Chip Ganassi confirmed that Alex Palou will be remaining with the team for the upcoming season after winning his second championship at the Portland Grand Prix on Sunday.
Alex Palou sealed the championship one race early to become the most recent NTT IndyCar Series multi-champion after winning the penultimate round at Portland International Raceway.
The 26-year-old now has two championships to his name in just four years of IndyCar racing after winning his first championship title in 2021.
After the penultimate race of the year, Palou scored his ninth career IndyCar win as he leads six-time champion Scott Dixon by 91 points, far exceeding the maximum 54 points that are awarded to each driver on race weekends.
“It was an amazing weekend overall, we had really fast cars and we just had to go for it,” said Palou. “We just raced how we’ve been doing it all season.
“Everything worked perfectly today… Super proud to be in Victory Lane and super proud of the second championship and the 15th for the team.
“We’re missing Barry [Wanser, his strategist and a team executive, who’s dealing with cancer] – he did an amazing job.
“I never thought I’d be an IndyCar champion and to be two-time IndyCar champion just feels amazing, like a dream.
“I can’t thank our guys and girls enough, they gave me all the tools I needed to win… We’ll just keep rolling.”
It was confirmed that the Spaniard will be racing for Chip Ganassi Racing in the upcoming season after team owner Chip Ganassi revealed the news in a post-race interview.

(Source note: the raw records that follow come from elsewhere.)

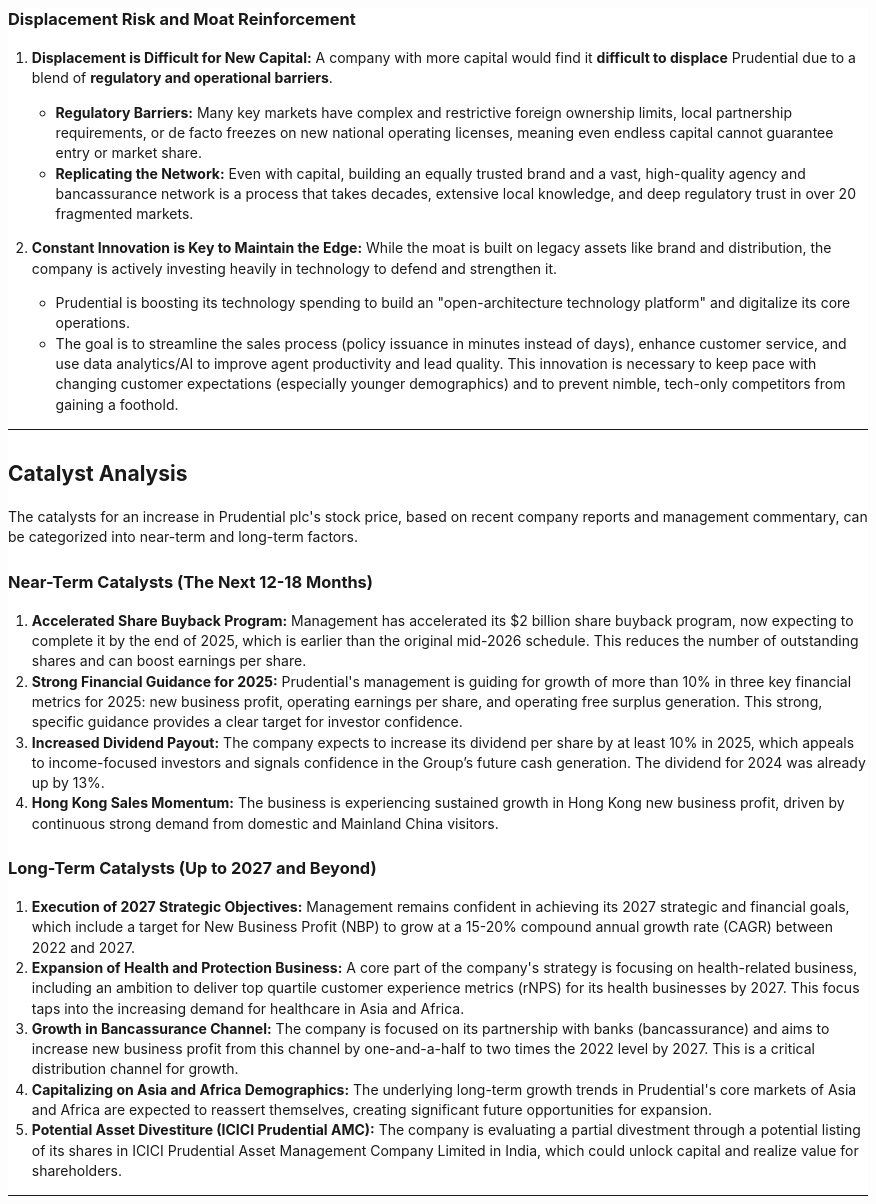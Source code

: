 ### **Displacement Risk and Moat Reinforcement**

1.  **Displacement is Difficult for New Capital:** A company with more capital would find it **difficult to displace** Prudential due to a blend of **regulatory and operational barriers**.
    *   **Regulatory Barriers:** Many key markets have complex and restrictive foreign ownership limits, local partnership requirements, or de facto freezes on new national operating licenses, meaning even endless capital cannot guarantee entry or market share.
    *   **Replicating the Network:** Even with capital, building an equally trusted brand and a vast, high-quality agency and bancassurance network is a process that takes decades, extensive local knowledge, and deep regulatory trust in over 20 fragmented markets.

2.  **Constant Innovation is Key to Maintain the Edge:** While the moat is built on legacy assets like brand and distribution, the company is actively investing heavily in technology to defend and strengthen it.
    *   Prudential is boosting its technology spending to build an "open-architecture technology platform" and digitalize its core operations.
    *   The goal is to streamline the sales process (policy issuance in minutes instead of days), enhance customer service, and use data analytics/AI to improve agent productivity and lead quality. This innovation is necessary to keep pace with changing customer expectations (especially younger demographics) and to prevent nimble, tech-only competitors from gaining a foothold.

---

## Catalyst Analysis

The catalysts for an increase in Prudential plc's stock price, based on recent company reports and management commentary, can be categorized into near-term and long-term factors.

### Near-Term Catalysts (The Next 12-18 Months)

1.  **Accelerated Share Buyback Program:** Management has accelerated its $\$2$ billion share buyback program, now expecting to complete it by the end of 2025, which is earlier than the original mid-2026 schedule. This reduces the number of outstanding shares and can boost earnings per share.
2.  **Strong Financial Guidance for 2025:** Prudential's management is guiding for growth of more than 10% in three key financial metrics for 2025: new business profit, operating earnings per share, and operating free surplus generation. This strong, specific guidance provides a clear target for investor confidence.
3.  **Increased Dividend Payout:** The company expects to increase its dividend per share by at least 10% in 2025, which appeals to income-focused investors and signals confidence in the Group’s future cash generation. The dividend for 2024 was already up by 13%.
4.  **Hong Kong Sales Momentum:** The business is experiencing sustained growth in Hong Kong new business profit, driven by continuous strong demand from domestic and Mainland China visitors.

### Long-Term Catalysts (Up to 2027 and Beyond)

1.  **Execution of 2027 Strategic Objectives:** Management remains confident in achieving its 2027 strategic and financial goals, which include a target for New Business Profit (NBP) to grow at a 15-20% compound annual growth rate (CAGR) between 2022 and 2027.
2.  **Expansion of Health and Protection Business:** A core part of the company's strategy is focusing on health-related business, including an ambition to deliver top quartile customer experience metrics (rNPS) for its health businesses by 2027. This focus taps into the increasing demand for healthcare in Asia and Africa.
3.  **Growth in Bancassurance Channel:** The company is focused on its partnership with banks (bancassurance) and aims to increase new business profit from this channel by one-and-a-half to two times the 2022 level by 2027. This is a critical distribution channel for growth.
4.  **Capitalizing on Asia and Africa Demographics:** The underlying long-term growth trends in Prudential's core markets of Asia and Africa are expected to reassert themselves, creating significant future opportunities for expansion.
5.  **Potential Asset Divestiture (ICICI Prudential AMC):** The company is evaluating a partial divestment through a potential listing of its shares in ICICI Prudential Asset Management Company Limited in India, which could unlock capital and realize value for shareholders.

---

Ganassi, who rarely gets involved in discussions about driver contracts, made the following remarks to NBC in Victory Lane after Palou won his fifth race of the year: “Alex Palou is going to be in our car, I can tell you that, sure.”
Ganassi further disclosed that Palou had informed him ahead of the race that, despite starting from fifth on the grid, he would secure the championship with a victory.
“He’s certainly special,” said Ganassi. “We noticed that in his first weekend, his first race win with us in Barber [when he won on his debut with the team in the 2021 season opener].
“He’s part of our team, we couldn’t be more happy about that. He likes to win, to be at the front.
“I said to him before the start, ‘Hey, let’s go and wrap this thing up today’ and he looked at me and he said, ‘I’m going to wrap it up with a win’. I said ‘OK, great’.
“He called the shot today.”
Since 2007, when Sebastien Bourdais won the Champ Car championship at the halfway point of the season in Surfers Paradise, the IndyCar championship has never been determined before the year’s final race.
For over 15 years, a remarkable string of fiercely contested championship races took place, but Palou’s performance this year marked the end of the winning pattern.
The win comes after Palou made an apparent U-turn on his commitment to swap teams for 2024 as he was taken to the UK’s High Court over a contractual disagreement with McLaren Racing.
The similar call in 2022 prompted Ganassi to file a lawsuit against his own driver, which was ultimately resolved through mediation and allowed him to continue driving for his IndyCar team while still testing F1 cars with McLaren.